WORK ITEM: Pull out every line of the listing below where "percorsi" appears.

DATA EXTRACT:
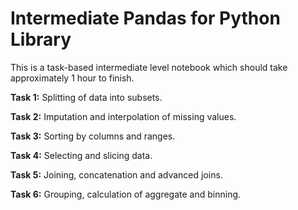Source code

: # Intermediate Pandas for Python Library
This is a task-based intermediate level notebook which should take approximately 1 hour to finish.

**Task 1:** Splitting of data into subsets.

**Task 2:** Imputation and interpolation of missing values.

**Task 3:** Sorting by columns and ranges.

**Task 4:** Selecting and slicing data.

**Task 5:** Joining, concatenation and advanced joins.

**Task 6:** Grouping, calculation of aggregate and binning.
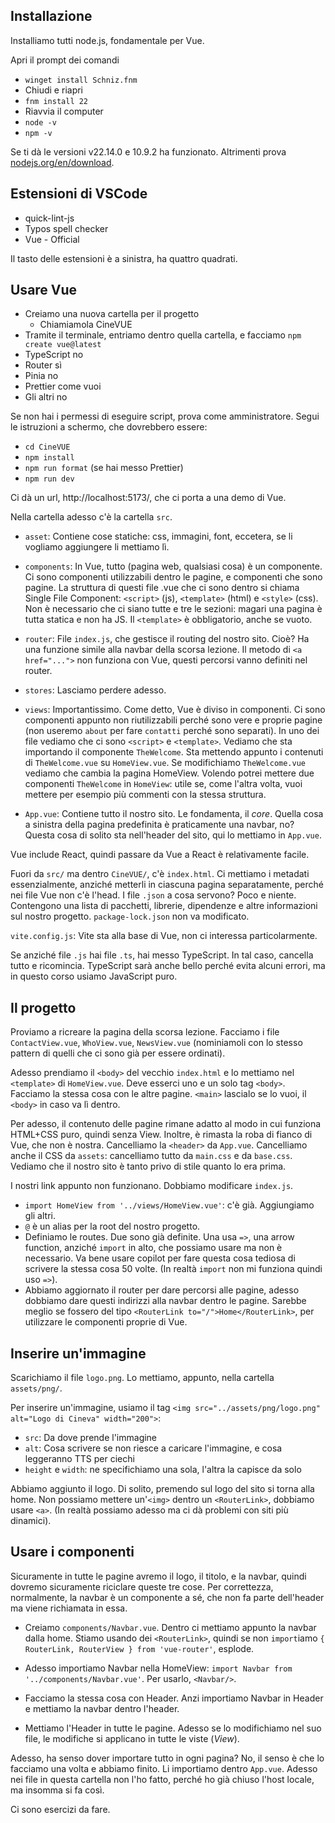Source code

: ## Installazione

Installiamo tutti node.js, fondamentale per Vue.

Apri il prompt dei comandi
* `winget install Schniz.fnm`
* Chiudi e riapri
* `fnm install 22`
* Riavvia il computer
* `node -v`
* `npm -v`

Se ti dà le versioni v22.14.0 e 10.9.2 ha funzionato. Altrimenti prova [nodejs.org/en/download](https://nodejs.org/en/download).

## Estensioni di VSCode

* quick-lint-js
* Typos spell checker
* Vue - Official

Il tasto delle estensioni è a sinistra, ha quattro quadrati.

## Usare Vue

* Creiamo una nuova cartella per il progetto
    * Chiamiamola CineVUE
* Tramite il terminale, entriamo dentro quella cartella, e facciamo `npm create vue@latest`
* TypeScript no
* Router sì
* Pinia no
* Prettier come vuoi
* Gli altri no

Se non hai i permessi di eseguire script, prova come amministratore. Segui le istruzioni a schermo, che dovrebbero essere:

* `cd CineVUE`
* `npm install`
* `npm run format` (se hai messo Prettier)
* `npm run dev`

Ci dà un url, http://localhost:5173/, che ci porta a una demo di Vue.

Nella cartella adesso c'è la cartella `src`.

* `asset`: Contiene cose statiche: css, immagini, font, eccetera, se li vogliamo aggiungere li mettiamo lì.

* `components`: In Vue, tutto (pagina web, qualsiasi cosa) è un componente. Ci sono componenti utilizzabili dentro le pagine, e componenti che sono pagine. La struttura di questi file .vue che ci sono dentro si chiama Single File Component: `<script>` (js), `<template>` (html) e `<style>` (css). Non è necessario che ci siano tutte e tre le sezioni: magari una pagina è tutta statica e non ha JS. Il `<template>` è obbligatorio, anche se vuoto.

* `router`: File `index.js`, che gestisce il routing del nostro sito. Cioè? Ha una funzione simile alla navbar della scorsa lezione. Il metodo di `<a href="...">` non funziona con Vue, questi percorsi vanno definiti nel router.

* `stores`: Lasciamo perdere adesso.

* `views`: Importantissimo. Come detto, Vue è diviso in componenti. Ci sono componenti appunto non riutilizzabili perché sono vere e proprie pagine (non useremo `about` per fare `contatti` perché sono separati). In uno dei file vediamo che ci sono `<script>` e `<template>`. Vediamo che sta importando il componente `TheWelcome`. Sta mettendo appunto i contenuti di `TheWelcome.vue` su `HomeView.vue`. Se modifichiamo `TheWelcome.vue` vediamo che cambia la pagina HomeView. Volendo potrei mettere due componenti `TheWelcome` in `HomeView`: utile se, come l'altra volta, vuoi mettere per esempio più commenti con la stessa struttura.

* `App.vue`: Contiene tutto il nostro sito. Le fondamenta, il *core*. Quella cosa a sinistra della pagina predefinita è praticamente una navbar, no? Questa cosa di solito sta nell'header del sito, qui lo mettiamo in `App.vue`.

Vue include React, quindi passare da Vue a React è relativamente facile.

Fuori da `src/` ma dentro `CineVUE/`, c'è `index.html`. Ci mettiamo i metadati essenzialmente, anziché metterli in ciascuna pagina separatamente, perché nei file Vue non c'è l'head.
I file `.json` a cosa servono? Poco e niente. Contengono una lista di pacchetti, librerie, dipendenze e altre informazioni sul nostro progetto. `package-lock.json` non va modificato.

`vite.config.js`: Vite sta alla base di Vue, non ci interessa particolarmente.

Se anziché file `.js` hai file `.ts`, hai messo TypeScript. In tal caso, cancella tutto e ricomincia. TypeScript sarà anche bello perché evita alcuni errori, ma in questo corso usiamo JavaScript puro.

## Il progetto

Proviamo a ricreare la pagina della scorsa lezione. Facciamo i file `ContactView.vue`, `WhoView.vue`, `NewsView.vue` (nominiamoli con lo stesso pattern di quelli che ci sono già per essere ordinati).

Adesso prendiamo il `<body>` del vecchio `index.html` e lo mettiamo nel `<template>` di `HomeView.vue`. Deve esserci uno e un solo tag `<body>`. Facciamo la stessa cosa con le altre pagine. `<main>` lascialo se lo vuoi, il `<body>` in caso va lì dentro.

Per adesso, il contenuto delle pagine rimane adatto al modo in cui funziona HTML+CSS puro, quindi senza View. Inoltre, è rimasta la roba di fianco di Vue, che non è nostra. Cancelliamo la `<header>` da `App.vue`. Cancelliamo anche il CSS da `assets`: cancelliamo tutto da `main.css` e da `base.css`. Vediamo che il nostro sito è tanto privo di stile quanto lo era prima.

I nostri link appunto non funzionano. Dobbiamo modificare `index.js`.
* `import HomeView from '../views/HomeView.vue'`: c'è già. Aggiungiamo gli altri.
* `@` è un alias per la root del nostro progetto.
* Definiamo le routes. Due sono già definite. Una usa `=>`, una arrow function, anziché `import` in alto, che possiamo usare ma non è necessario. Va bene usare copilot per fare questa cosa tediosa di scrivere la stessa cosa 50 volte. (In realtà `import` non mi funziona quindi uso `=>`).
* Abbiamo aggiornato il router per dare percorsi alle pagine, adesso dobbiamo dare questi indirizzi alla navbar dentro le pagine. Sarebbe meglio se fossero del tipo `<RouterLink to="/">Home</RouterLink>`, per utilizzare le componenti proprie di Vue.

## Inserire un'immagine

Scarichiamo il file `logo.png`. Lo mettiamo, appunto, nella cartella `assets/png/`.

Per inserire un'immagine, usiamo il tag `<img src="../assets/png/logo.png" alt="Logo di Cineva" width="200">`:
* `src`: Da dove prende l'immagine
* `alt`: Cosa scrivere se non riesce a caricare l'immagine, e cosa leggeranno TTS per ciechi
* `height` e `width`: ne specifichiamo una sola, l'altra la capisce da solo

Abbiamo aggiunto il logo. Di solito, premendo sul logo del sito si torna alla home. Non possiamo mettere un'`<img>` dentro un `<RouterLink>`, dobbiamo usare `<a>`. (In realtà possiamo adesso ma ci dà problemi con siti più dinamici).

## Usare i componenti

Sicuramente in tutte le pagine avremo il logo, il titolo, e la navbar, quindi dovremo sicuramente riciclare queste tre cose. Per correttezza, normalmente, la navbar è un componente a sé, che non fa parte dell'header ma viene richiamata in essa.

* Creiamo `components/Navbar.vue`. Dentro ci mettiamo appunto la navbar dalla home. Stiamo usando dei `<RouterLink>`, quindi se non `import`iamo `{ RouterLink, RouterView } from 'vue-router'`, esplode.

* Adesso importiamo Navbar nella HomeView: `import Navbar from '../components/Navbar.vue'`. Per usarlo, `<Navbar/>`.

* Facciamo la stessa cosa con Header. Anzi importiamo Navbar in Header e mettiamo la navbar dentro l'header.

* Mettiamo l'Header in tutte le pagine. Adesso se lo modifichiamo nel suo file, le modifiche si applicano in tutte le viste (*View*).

Adesso, ha senso dover importare tutto in ogni pagina? No, il senso è che lo facciamo una volta e abbiamo finito. Li importiamo dentro `App.vue`. Adesso nei file in questa cartella non l'ho fatto, perché ho già chiuso l'host locale, ma insomma si fa così.

Ci sono esercizi da fare.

RESPONSE AREA:
* `router`: File `index.js`, che gestisce il routing del nostro sito. Cioè? Ha una funzione simile alla navbar della scorsa lezione. Il metodo di `<a href="...">` non funziona con Vue, questi percorsi vanno definiti nel router.
* Abbiamo aggiornato il router per dare percorsi alle pagine, adesso dobbiamo dare questi indirizzi alla navbar dentro le pagine. Sarebbe meglio se fossero del tipo `<RouterLink to="/">Home</RouterLink>`, per utilizzare le componenti proprie di Vue.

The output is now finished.